De nuevo se han producido caídas en las bolsas chinas pero la respuesta en mercados cercanos como el japonés no ha sido la misma ni tampoco se vio reflejada de forma inmediata en la bolsa americana o en las europeas ya que se debía a una medida fiscal a nivel interno.
Hay que tener en cuenta que aunque la globalización afecta a todos los países no hace que las circunstancias económicas cambien de golpe de un día para otro en todas partes. Al menos de momento no hay ninguna señal que haga presagiar un escenario desastroso ni a corto ni a medio plazo. Se espera que el crecimiento mundial en 2007 se desacelere con respecto al del año 2006 pero aun así la tasa esperada está en torno a un 3,5%.
"Hoy se impone la prudencia aunque no debemos olvidar que la renta variable sigue siendo el activo más atractivo"
Las circunstancias no han cambiado tan radicalmente para estar eufóricos un día y al día siguiente asistir a recortes pronunciados. En los últimos meses hemos asistido a un descenso en la volatilidad de los mercados, muy por debajo de la media histórica, que se ha disparado en dos ocasiones, el recorte de finales de febrero y en el más reciente de la semana pasada.
En EE.UU sí se observa una pequeña ralentización en el crecimiento, sobre todo a raíz de la crisis del mercado hipotecario y el contagio a otros sectores. Pero aunque son riesgos para la economía el porcentaje que representan no es muy elevado y el mercado se ha adaptado a la nueva coyuntura.
Respecto a Europa, nos encontramos con un escenario diferente. La semana pasada el BCE situó los tipos en el nivel del 4%. Tras varios años con crecimientos en torno al 2% se empieza a ver una recuperación liderada por Alemania y también, aunque en menor medida, por Francia e Italia. Las bolsas europeas están demostrando una gran fortaleza por varias razones: los buenos datos empresariales, los datos de crecimiento, la liquidez del mercado y las posibles operaciones corporativas.
A pesar de los datos mixtos que se han publicado el mercado sigue mostrando una cierta fortaleza como demuestran los datos de crecimiento, los resultados empresariales y los datos de producción y confianza.
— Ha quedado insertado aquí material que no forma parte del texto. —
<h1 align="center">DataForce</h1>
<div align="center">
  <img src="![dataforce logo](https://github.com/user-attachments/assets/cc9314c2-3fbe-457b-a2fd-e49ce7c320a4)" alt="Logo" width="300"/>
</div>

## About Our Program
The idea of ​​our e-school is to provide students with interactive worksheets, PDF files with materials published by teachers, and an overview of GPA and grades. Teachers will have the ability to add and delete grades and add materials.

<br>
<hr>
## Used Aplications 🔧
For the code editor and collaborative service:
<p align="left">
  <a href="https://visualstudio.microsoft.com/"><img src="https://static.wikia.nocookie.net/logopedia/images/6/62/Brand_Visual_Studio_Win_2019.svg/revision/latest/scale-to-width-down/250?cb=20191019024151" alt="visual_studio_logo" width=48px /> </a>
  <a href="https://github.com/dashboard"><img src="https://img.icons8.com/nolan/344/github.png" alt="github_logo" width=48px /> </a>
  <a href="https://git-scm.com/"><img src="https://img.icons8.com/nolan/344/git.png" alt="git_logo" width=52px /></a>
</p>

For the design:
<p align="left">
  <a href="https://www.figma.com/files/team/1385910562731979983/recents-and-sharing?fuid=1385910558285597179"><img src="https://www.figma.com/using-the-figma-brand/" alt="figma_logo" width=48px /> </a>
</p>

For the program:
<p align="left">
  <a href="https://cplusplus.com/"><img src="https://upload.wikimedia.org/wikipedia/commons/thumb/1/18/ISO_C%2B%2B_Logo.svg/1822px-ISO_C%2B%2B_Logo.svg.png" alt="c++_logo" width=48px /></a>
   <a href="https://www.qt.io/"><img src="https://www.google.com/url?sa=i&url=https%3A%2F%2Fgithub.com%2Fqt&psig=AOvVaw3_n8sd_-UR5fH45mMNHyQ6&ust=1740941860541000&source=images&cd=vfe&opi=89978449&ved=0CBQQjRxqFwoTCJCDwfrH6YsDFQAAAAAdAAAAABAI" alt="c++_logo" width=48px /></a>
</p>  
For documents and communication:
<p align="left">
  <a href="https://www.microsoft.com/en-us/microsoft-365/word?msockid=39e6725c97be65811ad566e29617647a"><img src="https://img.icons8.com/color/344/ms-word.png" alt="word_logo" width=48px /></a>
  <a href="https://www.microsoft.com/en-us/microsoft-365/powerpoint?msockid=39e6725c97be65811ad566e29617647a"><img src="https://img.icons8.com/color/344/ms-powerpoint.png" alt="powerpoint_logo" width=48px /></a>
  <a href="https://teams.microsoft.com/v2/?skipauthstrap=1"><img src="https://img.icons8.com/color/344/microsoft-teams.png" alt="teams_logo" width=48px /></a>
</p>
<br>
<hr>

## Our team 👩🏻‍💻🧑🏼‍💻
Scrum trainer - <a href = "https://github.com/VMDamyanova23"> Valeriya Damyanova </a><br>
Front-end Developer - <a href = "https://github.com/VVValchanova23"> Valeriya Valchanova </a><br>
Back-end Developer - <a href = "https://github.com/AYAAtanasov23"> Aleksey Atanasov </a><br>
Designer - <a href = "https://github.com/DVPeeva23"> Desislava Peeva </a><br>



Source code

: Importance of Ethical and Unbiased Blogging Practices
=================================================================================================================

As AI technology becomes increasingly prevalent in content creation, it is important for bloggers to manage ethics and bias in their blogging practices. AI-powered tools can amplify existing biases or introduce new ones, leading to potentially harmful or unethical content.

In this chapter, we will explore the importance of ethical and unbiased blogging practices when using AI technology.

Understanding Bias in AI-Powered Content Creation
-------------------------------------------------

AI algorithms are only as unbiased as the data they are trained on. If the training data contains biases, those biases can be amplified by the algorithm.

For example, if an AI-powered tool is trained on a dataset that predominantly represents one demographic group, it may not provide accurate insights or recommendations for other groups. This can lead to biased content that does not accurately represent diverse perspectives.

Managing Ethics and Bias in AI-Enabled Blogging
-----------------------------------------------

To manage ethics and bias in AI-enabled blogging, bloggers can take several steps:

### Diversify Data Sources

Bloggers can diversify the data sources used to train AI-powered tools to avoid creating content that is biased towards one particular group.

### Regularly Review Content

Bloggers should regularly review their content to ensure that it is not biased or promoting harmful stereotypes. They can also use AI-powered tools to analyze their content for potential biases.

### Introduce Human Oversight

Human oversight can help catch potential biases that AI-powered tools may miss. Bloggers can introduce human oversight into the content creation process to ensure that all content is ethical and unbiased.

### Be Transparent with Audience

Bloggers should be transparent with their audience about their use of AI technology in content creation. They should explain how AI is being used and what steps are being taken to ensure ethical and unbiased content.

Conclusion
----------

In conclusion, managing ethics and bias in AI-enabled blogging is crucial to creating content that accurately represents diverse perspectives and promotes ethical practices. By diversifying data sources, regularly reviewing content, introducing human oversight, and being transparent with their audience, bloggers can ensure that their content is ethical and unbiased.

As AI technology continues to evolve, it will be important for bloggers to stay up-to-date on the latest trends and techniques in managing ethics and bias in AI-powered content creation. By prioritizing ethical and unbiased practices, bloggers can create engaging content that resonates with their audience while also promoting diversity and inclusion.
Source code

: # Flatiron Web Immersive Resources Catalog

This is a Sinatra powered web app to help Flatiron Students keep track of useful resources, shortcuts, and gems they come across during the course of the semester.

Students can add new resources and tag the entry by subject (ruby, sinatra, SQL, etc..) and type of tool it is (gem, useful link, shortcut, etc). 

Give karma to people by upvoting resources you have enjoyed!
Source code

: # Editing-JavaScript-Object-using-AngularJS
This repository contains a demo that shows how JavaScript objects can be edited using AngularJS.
En España el sector que se ha visto más perjudicado ha sido el inmobiliario que, probablemente, haya agotado su potencial de revalorización. Esto no quita que haya otros valores en la bolsa española como el sector financiero, telecomunicaciones y farmacéutico en los que sí se pueda invertir por su valoración atractiva, su rentabilidad por dividendo o por la estabilidad en sus ingresos. Actualmente, a la hora de analizar las posibilidades de invertir hay que ser selectivos.
Los índices no suben de manera lineal y es sano que de vez en cuando se produzcan ciertos recortes que permitan consolidar posiciones. Por los niveles en los que estamos se impone la prudencia aunque no debemos olvidar que por valoración, en estos momentos, la renta variable sigue siendo el activo más atractivo.